Saved data entries:
•••••
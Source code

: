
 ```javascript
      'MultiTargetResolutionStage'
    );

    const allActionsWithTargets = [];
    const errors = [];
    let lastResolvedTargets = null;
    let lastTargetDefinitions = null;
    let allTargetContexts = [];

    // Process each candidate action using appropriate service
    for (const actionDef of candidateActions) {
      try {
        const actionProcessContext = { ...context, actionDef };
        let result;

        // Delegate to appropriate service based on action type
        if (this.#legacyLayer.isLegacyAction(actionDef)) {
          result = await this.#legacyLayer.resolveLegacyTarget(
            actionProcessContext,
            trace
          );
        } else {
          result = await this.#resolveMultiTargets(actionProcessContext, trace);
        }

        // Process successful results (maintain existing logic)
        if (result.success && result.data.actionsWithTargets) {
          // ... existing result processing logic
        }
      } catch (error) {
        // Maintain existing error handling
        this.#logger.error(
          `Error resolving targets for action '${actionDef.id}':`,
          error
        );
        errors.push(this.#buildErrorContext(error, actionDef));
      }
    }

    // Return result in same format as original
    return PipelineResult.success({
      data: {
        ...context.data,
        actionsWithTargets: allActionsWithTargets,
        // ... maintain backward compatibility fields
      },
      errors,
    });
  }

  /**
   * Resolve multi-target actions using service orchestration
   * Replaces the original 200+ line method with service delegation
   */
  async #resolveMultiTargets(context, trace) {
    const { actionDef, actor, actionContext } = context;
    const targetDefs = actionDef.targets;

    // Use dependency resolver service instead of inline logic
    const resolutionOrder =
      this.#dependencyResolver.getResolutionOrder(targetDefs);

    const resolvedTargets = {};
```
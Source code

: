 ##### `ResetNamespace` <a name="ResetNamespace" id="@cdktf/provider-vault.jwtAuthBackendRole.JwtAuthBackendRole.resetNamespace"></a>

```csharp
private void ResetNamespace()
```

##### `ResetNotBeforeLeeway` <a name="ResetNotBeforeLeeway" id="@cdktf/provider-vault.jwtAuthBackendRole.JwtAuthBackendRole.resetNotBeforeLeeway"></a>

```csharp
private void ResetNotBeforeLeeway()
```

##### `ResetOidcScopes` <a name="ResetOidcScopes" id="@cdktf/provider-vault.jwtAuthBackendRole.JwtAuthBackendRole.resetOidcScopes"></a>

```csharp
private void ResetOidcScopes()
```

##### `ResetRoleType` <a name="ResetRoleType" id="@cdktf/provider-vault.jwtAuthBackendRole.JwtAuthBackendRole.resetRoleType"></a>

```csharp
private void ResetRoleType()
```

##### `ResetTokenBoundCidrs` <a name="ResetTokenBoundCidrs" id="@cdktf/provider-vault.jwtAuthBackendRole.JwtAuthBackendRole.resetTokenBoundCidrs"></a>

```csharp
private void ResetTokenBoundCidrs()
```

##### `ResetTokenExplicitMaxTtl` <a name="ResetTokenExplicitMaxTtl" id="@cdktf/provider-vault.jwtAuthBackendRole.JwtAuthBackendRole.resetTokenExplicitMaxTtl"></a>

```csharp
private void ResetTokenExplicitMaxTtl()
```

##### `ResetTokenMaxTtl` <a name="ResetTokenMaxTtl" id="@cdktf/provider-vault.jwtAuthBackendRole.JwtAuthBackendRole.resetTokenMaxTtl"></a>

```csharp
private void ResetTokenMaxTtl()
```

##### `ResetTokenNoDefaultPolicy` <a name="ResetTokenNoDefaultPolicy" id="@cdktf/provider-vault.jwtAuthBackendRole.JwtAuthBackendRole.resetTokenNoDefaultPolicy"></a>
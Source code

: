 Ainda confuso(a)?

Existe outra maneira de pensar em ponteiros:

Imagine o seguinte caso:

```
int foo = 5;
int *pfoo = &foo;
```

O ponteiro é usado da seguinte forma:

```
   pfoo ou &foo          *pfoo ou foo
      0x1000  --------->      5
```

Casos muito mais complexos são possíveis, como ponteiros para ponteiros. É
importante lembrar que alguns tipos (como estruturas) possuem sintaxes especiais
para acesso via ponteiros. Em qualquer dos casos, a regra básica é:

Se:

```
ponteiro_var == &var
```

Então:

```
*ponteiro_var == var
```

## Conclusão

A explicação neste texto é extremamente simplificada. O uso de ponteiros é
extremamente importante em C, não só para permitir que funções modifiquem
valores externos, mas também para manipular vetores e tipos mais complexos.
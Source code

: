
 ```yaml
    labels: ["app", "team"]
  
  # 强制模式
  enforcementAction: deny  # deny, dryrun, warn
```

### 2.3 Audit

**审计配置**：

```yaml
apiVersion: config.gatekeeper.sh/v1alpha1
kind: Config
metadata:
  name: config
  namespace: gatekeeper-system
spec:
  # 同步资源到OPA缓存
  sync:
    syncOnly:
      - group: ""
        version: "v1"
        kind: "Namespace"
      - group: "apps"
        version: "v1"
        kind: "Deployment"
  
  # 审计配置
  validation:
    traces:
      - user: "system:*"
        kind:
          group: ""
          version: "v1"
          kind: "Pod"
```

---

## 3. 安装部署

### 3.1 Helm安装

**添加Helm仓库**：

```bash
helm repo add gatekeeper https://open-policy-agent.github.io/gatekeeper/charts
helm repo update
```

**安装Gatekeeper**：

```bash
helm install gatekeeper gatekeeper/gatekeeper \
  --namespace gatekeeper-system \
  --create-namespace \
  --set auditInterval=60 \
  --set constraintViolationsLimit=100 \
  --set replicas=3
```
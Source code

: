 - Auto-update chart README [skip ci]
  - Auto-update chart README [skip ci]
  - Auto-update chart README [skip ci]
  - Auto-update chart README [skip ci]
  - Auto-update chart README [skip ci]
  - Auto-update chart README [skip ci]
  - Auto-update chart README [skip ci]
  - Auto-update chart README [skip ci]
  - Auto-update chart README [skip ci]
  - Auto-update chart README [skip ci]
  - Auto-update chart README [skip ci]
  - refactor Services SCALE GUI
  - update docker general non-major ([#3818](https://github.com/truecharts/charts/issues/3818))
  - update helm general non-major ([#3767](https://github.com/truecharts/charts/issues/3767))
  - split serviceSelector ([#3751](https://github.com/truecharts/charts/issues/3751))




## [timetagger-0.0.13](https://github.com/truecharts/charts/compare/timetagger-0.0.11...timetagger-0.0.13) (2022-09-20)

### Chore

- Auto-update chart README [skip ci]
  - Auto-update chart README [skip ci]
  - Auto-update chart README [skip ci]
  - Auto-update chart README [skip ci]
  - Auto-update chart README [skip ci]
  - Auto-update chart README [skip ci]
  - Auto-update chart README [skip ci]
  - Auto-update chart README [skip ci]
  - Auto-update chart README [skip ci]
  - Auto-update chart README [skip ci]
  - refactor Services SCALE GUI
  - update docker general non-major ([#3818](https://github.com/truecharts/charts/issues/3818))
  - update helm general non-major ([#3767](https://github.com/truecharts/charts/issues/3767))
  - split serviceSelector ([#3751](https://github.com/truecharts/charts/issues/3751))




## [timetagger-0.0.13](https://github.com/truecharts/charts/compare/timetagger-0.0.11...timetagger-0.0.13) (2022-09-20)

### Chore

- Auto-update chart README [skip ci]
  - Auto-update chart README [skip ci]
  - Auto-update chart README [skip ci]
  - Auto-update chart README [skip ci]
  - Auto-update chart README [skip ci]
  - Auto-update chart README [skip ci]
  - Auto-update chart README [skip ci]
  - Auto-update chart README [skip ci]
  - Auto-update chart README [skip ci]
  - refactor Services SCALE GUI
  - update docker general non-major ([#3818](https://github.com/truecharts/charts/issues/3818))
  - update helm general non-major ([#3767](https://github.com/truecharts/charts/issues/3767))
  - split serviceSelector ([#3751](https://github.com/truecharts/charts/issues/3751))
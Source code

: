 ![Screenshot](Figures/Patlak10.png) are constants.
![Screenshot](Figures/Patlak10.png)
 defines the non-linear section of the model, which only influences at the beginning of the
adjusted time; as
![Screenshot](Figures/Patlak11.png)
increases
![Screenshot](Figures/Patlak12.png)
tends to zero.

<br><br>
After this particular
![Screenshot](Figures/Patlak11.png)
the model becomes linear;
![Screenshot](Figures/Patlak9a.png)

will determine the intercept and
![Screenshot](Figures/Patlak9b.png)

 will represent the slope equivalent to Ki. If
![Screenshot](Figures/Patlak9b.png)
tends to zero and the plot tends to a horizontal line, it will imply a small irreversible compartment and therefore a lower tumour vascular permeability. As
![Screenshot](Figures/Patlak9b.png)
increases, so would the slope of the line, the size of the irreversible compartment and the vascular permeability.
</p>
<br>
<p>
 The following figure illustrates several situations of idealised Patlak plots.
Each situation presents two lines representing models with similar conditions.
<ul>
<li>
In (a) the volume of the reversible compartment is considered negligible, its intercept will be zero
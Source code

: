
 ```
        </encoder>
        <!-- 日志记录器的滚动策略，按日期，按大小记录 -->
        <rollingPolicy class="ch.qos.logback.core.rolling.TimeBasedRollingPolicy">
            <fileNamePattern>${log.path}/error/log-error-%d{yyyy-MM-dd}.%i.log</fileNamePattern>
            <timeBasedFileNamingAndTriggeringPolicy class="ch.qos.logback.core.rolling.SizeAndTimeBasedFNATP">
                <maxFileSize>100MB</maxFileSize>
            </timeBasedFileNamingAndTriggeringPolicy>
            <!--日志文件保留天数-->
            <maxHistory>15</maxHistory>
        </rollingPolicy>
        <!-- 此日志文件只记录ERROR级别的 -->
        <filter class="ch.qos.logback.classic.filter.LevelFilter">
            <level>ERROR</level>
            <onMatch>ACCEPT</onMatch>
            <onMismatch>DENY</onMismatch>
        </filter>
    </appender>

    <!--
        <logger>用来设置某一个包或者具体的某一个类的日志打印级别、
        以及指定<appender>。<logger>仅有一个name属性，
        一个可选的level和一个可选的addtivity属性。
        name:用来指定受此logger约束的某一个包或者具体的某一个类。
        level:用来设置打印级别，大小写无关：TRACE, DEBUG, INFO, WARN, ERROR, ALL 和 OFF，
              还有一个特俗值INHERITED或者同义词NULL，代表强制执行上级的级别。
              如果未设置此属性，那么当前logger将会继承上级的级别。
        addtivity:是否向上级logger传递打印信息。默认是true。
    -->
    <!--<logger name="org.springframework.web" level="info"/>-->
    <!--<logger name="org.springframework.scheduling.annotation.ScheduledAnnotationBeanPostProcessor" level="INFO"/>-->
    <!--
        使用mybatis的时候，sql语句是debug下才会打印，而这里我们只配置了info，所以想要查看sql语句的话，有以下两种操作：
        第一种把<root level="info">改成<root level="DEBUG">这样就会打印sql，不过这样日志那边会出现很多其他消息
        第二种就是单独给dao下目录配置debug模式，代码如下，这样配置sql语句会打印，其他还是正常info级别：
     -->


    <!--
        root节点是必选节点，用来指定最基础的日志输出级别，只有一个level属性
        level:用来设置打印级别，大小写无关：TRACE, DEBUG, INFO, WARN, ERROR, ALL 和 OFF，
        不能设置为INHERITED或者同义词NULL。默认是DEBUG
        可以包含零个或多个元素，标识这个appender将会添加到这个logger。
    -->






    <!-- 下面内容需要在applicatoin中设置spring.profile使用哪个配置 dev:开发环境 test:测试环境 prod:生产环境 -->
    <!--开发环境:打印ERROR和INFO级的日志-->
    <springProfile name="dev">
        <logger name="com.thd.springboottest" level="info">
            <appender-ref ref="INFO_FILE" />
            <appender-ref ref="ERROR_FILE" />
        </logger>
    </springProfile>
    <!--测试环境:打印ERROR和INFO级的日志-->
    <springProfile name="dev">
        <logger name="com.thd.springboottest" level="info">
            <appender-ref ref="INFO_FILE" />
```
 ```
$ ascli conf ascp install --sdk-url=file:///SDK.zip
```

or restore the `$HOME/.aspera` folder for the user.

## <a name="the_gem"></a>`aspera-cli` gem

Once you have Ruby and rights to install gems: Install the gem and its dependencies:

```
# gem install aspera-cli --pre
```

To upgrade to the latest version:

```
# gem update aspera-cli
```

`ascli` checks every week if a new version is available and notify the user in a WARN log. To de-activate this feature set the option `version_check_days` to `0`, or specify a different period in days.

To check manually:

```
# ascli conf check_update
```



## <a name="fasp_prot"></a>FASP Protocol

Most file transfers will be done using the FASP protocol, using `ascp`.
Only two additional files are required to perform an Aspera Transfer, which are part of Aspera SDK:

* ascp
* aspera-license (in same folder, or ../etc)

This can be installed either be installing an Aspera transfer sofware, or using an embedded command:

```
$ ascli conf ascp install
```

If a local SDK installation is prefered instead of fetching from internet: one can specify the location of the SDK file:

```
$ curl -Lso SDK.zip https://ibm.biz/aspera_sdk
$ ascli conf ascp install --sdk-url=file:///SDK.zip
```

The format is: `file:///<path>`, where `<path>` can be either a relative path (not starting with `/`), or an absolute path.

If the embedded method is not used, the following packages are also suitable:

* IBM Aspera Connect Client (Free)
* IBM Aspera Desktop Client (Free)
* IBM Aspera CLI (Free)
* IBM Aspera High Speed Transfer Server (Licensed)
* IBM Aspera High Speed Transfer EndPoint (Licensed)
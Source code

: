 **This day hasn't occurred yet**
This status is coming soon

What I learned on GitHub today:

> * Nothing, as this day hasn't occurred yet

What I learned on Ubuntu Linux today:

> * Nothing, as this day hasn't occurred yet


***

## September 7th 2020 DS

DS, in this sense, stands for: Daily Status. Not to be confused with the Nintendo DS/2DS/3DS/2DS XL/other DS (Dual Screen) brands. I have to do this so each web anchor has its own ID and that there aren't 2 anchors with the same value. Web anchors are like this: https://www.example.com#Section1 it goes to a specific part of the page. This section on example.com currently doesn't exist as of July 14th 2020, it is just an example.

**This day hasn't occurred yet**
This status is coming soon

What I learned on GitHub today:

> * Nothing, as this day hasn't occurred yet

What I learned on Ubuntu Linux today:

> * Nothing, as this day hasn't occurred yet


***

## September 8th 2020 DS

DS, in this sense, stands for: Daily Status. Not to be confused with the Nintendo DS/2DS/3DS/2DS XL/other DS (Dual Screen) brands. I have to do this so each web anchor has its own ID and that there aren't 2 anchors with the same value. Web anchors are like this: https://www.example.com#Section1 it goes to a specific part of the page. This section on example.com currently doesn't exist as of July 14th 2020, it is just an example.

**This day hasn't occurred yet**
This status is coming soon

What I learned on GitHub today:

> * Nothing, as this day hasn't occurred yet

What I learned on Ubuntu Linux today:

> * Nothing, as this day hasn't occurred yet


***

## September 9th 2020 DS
•••••
THE TASK:
Once the lines above that include "Licensed" are counted, report the number and nothing else.

EXERCISE RESPONSE:
2